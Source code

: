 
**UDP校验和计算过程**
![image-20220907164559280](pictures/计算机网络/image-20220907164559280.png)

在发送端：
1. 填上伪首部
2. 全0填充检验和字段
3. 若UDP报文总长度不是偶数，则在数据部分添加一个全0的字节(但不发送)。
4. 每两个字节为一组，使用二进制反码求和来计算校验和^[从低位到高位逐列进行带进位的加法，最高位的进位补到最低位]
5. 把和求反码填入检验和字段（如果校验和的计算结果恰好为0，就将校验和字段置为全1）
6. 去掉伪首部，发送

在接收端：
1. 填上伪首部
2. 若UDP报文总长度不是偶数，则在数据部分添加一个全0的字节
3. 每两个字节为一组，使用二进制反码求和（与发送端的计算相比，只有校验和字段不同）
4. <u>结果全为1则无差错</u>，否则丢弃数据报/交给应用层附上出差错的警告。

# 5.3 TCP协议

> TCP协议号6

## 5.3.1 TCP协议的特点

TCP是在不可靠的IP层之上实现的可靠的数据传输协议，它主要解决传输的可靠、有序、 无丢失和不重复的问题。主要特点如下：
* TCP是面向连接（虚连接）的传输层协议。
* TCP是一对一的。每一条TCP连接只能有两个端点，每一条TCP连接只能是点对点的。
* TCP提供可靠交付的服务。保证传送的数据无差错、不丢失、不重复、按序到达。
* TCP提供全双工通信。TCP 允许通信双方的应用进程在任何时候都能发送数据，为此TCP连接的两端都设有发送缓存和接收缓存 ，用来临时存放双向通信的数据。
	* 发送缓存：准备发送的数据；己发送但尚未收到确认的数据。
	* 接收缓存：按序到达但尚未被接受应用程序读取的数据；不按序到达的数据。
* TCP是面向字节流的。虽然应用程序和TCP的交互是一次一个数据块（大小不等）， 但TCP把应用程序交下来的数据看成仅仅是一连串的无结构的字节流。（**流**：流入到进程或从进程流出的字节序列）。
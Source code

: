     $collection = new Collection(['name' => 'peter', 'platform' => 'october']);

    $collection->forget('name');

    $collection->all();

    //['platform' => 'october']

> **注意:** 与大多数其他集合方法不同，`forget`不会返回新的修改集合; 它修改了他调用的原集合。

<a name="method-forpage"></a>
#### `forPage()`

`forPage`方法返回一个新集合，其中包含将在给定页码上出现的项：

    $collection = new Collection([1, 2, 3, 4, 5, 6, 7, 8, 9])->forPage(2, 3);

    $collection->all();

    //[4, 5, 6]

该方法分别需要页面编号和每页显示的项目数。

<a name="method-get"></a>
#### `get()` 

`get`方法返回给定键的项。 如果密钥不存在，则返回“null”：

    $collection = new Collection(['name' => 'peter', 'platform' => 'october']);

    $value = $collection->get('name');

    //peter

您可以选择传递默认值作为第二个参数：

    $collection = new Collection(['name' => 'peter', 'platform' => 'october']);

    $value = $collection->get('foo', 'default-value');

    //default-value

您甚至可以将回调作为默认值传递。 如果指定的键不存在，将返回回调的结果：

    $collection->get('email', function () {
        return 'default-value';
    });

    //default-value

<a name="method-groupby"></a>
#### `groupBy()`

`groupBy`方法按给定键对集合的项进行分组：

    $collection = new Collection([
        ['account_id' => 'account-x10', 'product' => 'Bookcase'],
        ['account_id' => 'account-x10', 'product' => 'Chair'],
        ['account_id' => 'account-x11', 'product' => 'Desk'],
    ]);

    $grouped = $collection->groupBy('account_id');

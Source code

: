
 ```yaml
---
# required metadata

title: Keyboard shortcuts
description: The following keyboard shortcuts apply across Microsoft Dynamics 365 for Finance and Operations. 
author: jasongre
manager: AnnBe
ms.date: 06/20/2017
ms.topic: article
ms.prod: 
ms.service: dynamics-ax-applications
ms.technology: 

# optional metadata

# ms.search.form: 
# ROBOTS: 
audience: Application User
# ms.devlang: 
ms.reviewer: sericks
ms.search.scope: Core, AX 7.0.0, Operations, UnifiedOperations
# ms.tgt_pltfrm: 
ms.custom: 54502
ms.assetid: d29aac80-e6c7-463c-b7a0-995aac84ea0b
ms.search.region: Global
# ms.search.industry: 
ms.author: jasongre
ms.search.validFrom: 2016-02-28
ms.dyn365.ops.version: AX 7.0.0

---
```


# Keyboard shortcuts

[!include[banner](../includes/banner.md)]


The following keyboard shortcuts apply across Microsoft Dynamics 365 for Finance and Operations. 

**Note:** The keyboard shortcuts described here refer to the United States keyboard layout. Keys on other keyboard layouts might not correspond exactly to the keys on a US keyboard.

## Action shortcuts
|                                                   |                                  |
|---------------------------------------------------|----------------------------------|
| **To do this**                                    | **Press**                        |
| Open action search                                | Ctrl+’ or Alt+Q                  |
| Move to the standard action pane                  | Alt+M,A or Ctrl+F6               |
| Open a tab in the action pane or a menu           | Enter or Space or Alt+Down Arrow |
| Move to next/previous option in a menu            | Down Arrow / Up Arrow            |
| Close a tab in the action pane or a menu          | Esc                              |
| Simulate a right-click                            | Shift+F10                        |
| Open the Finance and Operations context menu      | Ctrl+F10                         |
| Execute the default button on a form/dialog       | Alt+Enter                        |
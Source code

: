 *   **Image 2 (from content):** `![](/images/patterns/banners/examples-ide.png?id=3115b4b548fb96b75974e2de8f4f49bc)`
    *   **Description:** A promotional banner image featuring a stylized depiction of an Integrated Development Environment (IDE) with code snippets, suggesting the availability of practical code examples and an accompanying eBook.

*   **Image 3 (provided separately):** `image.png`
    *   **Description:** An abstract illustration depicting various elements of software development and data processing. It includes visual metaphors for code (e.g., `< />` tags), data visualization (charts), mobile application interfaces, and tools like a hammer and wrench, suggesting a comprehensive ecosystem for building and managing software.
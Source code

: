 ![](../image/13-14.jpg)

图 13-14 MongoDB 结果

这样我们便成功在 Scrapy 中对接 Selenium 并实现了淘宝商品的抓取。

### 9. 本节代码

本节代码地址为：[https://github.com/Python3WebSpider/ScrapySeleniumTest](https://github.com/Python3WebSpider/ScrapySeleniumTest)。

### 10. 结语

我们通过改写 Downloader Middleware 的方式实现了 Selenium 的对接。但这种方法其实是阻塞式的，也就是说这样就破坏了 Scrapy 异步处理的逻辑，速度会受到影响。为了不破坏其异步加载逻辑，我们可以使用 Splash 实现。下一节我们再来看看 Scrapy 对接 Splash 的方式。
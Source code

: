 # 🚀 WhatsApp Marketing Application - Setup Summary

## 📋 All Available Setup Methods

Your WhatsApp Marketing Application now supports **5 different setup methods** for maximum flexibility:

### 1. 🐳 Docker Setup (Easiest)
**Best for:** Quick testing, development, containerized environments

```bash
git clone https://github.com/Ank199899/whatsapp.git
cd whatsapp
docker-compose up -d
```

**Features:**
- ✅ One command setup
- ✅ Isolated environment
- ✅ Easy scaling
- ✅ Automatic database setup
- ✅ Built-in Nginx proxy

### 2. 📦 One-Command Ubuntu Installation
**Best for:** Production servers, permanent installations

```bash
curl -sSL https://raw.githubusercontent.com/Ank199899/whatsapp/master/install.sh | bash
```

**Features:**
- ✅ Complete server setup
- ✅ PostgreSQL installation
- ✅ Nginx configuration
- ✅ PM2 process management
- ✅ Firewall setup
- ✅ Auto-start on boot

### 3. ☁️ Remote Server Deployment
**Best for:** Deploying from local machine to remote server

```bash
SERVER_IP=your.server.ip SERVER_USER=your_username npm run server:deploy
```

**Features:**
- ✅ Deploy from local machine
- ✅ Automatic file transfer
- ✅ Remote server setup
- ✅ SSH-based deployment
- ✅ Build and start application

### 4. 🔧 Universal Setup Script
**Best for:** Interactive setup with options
——————————
# TASK STATEMENT
Exact retyping of all the entries is required.

# TASK RESULT
Source code

: 
**UDP校验和计算过程**
![image-20220907164559280](pictures/计算机网络/image-20220907164559280.png)

在发送端：
1. 填上伪首部
2. 全0填充检验和字段
3. 若UDP报文总长度不是偶数，则在数据部分添加一个全0的字节(但不发送)。
4. 每两个字节为一组，使用二进制反码求和来计算校验和^[从低位到高位逐列进行带进位的加法，最高位的进位补到最低位]
5. 把和求反码填入检验和字段（如果校验和的计算结果恰好为0，就将校验和字段置为全1）
6. 去掉伪首部，发送

在接收端：
1. 填上伪首部
2. 若UDP报文总长度不是偶数，则在数据部分添加一个全0的字节
3. 每两个字节为一组，使用二进制反码求和（与发送端的计算相比，只有校验和字段不同）
4. <u>结果全为1则无差错</u>，否则丢弃数据报/交给应用层附上出差错的警告。

# 5.3 TCP协议

> TCP协议号6

## 5.3.1 TCP协议的特点

TCP是在不可靠的IP层之上实现的可靠的数据传输协议，它主要解决传输的可靠、有序、 无丢失和不重复的问题。主要特点如下：
* TCP是面向连接（虚连接）的传输层协议。
* TCP是一对一的。每一条TCP连接只能有两个端点，每一条TCP连接只能是点对点的。
* TCP提供可靠交付的服务。保证传送的数据无差错、不丢失、不重复、按序到达。
* TCP提供全双工通信。TCP 允许通信双方的应用进程在任何时候都能发送数据，为此TCP连接的两端都设有发送缓存和接收缓存 ，用来临时存放双向通信的数据。
	* 发送缓存：准备发送的数据；己发送但尚未收到确认的数据。
	* 接收缓存：按序到达但尚未被接受应用程序读取的数据；不按序到达的数据。
* TCP是面向字节流的。虽然应用程序和TCP的交互是一次一个数据块（大小不等）， 但TCP把应用程序交下来的数据看成仅仅是一连串的无结构的字节流。（**流**：流入到进程或从进程流出的字节序列）。
Source code

:     $collection = new Collection(['name' => 'peter', 'platform' => 'october']);

    $collection->forget('name');

    $collection->all();

    //['platform' => 'october']

> **注意:** 与大多数其他集合方法不同，`forget`不会返回新的修改集合; 它修改了他调用的原集合。

<a name="method-forpage"></a>
#### `forPage()`

`forPage`方法返回一个新集合，其中包含将在给定页码上出现的项：

    $collection = new Collection([1, 2, 3, 4, 5, 6, 7, 8, 9])->forPage(2, 3);

    $collection->all();

    //[4, 5, 6]

该方法分别需要页面编号和每页显示的项目数。

<a name="method-get"></a>
#### `get()` 

`get`方法返回给定键的项。 如果密钥不存在，则返回“null”：

    $collection = new Collection(['name' => 'peter', 'platform' => 'october']);

    $value = $collection->get('name');

    //peter

您可以选择传递默认值作为第二个参数：

    $collection = new Collection(['name' => 'peter', 'platform' => 'october']);

    $value = $collection->get('foo', 'default-value');

    //default-value

您甚至可以将回调作为默认值传递。 如果指定的键不存在，将返回回调的结果：

    $collection->get('email', function () {
        return 'default-value';
    });

    //default-value

<a name="method-groupby"></a>
#### `groupBy()`

`groupBy`方法按给定键对集合的项进行分组：

    $collection = new Collection([
        ['account_id' => 'account-x10', 'product' => 'Bookcase'],
        ['account_id' => 'account-x10', 'product' => 'Chair'],
        ['account_id' => 'account-x11', 'product' => 'Desk'],
    ]);

    $grouped = $collection->groupBy('account_id');

Source code

:
 ```yaml
---
# required metadata

title: Keyboard shortcuts
description: The following keyboard shortcuts apply across Microsoft Dynamics 365 for Finance and Operations. 
author: jasongre
manager: AnnBe
ms.date: 06/20/2017
ms.topic: article
ms.prod: 
ms.service: dynamics-ax-applications
ms.technology: 

# optional metadata

# ms.search.form: 
# ROBOTS: 
audience: Application User
# ms.devlang: 
ms.reviewer: sericks
ms.search.scope: Core, AX 7.0.0, Operations, UnifiedOperations
# ms.tgt_pltfrm: 
ms.custom: 54502
ms.assetid: d29aac80-e6c7-463c-b7a0-995aac84ea0b
ms.search.region: Global
# ms.search.industry: 
ms.author: jasongre
ms.search.validFrom: 2016-02-28
ms.dyn365.ops.version: AX 7.0.0

---
```


# Keyboard shortcuts

[!include[banner](../includes/banner.md)]


The following keyboard shortcuts apply across Microsoft Dynamics 365 for Finance and Operations. 

**Note:** The keyboard shortcuts described here refer to the United States keyboard layout. Keys on other keyboard layouts might not correspond exactly to the keys on a US keyboard.

## Action shortcuts
|                                                   |                                  |
|---------------------------------------------------|----------------------------------|
| **To do this**                                    | **Press**                        |
| Open action search                                | Ctrl+’ or Alt+Q                  |
| Move to the standard action pane                  | Alt+M,A or Ctrl+F6               |
| Open a tab in the action pane or a menu           | Enter or Space or Alt+Down Arrow |
| Move to next/previous option in a menu            | Down Arrow / Up Arrow            |
| Close a tab in the action pane or a menu          | Esc                              |
| Simulate a right-click                            | Shift+F10                        |
| Open the Finance and Operations context menu      | Ctrl+F10                         |
| Execute the default button on a form/dialog       | Alt+Enter                        |
Source code

: *   **Image 2 (from content):** `![](/images/patterns/banners/examples-ide.png?id=3115b4b548fb96b75974e2de8f4f49bc)`
    *   **Description:** A promotional banner image featuring a stylized depiction of an Integrated Development Environment (IDE) with code snippets, suggesting the availability of practical code examples and an accompanying eBook.

*   **Image 3 (provided separately):** `image.png`
    *   **Description:** An abstract illustration depicting various elements of software development and data processing. It includes visual metaphors for code (e.g., `< />` tags), data visualization (charts), mobile application interfaces, and tools like a hammer and wrench, suggesting a comprehensive ecosystem for building and managing software.
Source code

: ![](../image/13-14.jpg)

图 13-14 MongoDB 结果

这样我们便成功在 Scrapy 中对接 Selenium 并实现了淘宝商品的抓取。

### 9. 本节代码

本节代码地址为：[https://github.com/Python3WebSpider/ScrapySeleniumTest](https://github.com/Python3WebSpider/ScrapySeleniumTest)。

### 10. 结语

我们通过改写 Downloader Middleware 的方式实现了 Selenium 的对接。但这种方法其实是阻塞式的，也就是说这样就破坏了 Scrapy 异步处理的逻辑，速度会受到影响。为了不破坏其异步加载逻辑，我们可以使用 Splash 实现。下一节我们再来看看 Scrapy 对接 Splash 的方式。
Source code

: # 🚀 WhatsApp Marketing Application - Setup Summary

## 📋 All Available Setup Methods

Your WhatsApp Marketing Application now supports **5 different setup methods** for maximum flexibility:

### 1. 🐳 Docker Setup (Easiest)
**Best for:** Quick testing, development, containerized environments

```bash
git clone https://github.com/Ank199899/whatsapp.git
cd whatsapp
docker-compose up -d
```

**Features:**
- ✅ One command setup
- ✅ Isolated environment
- ✅ Easy scaling
- ✅ Automatic database setup
- ✅ Built-in Nginx proxy

### 2. 📦 One-Command Ubuntu Installation
**Best for:** Production servers, permanent installations

```bash
curl -sSL https://raw.githubusercontent.com/Ank199899/whatsapp/master/install.sh | bash
```

**Features:**
- ✅ Complete server setup
- ✅ PostgreSQL installation
- ✅ Nginx configuration
- ✅ PM2 process management
- ✅ Firewall setup
- ✅ Auto-start on boot

### 3. ☁️ Remote Server Deployment
**Best for:** Deploying from local machine to remote server

```bash
SERVER_IP=your.server.ip SERVER_USER=your_username npm run server:deploy
```

**Features:**
- ✅ Deploy from local machine
- ✅ Automatic file transfer
- ✅ Remote server setup
- ✅ SSH-based deployment
- ✅ Build and start application

### 4. 🔧 Universal Setup Script
**Best for:** Interactive setup with options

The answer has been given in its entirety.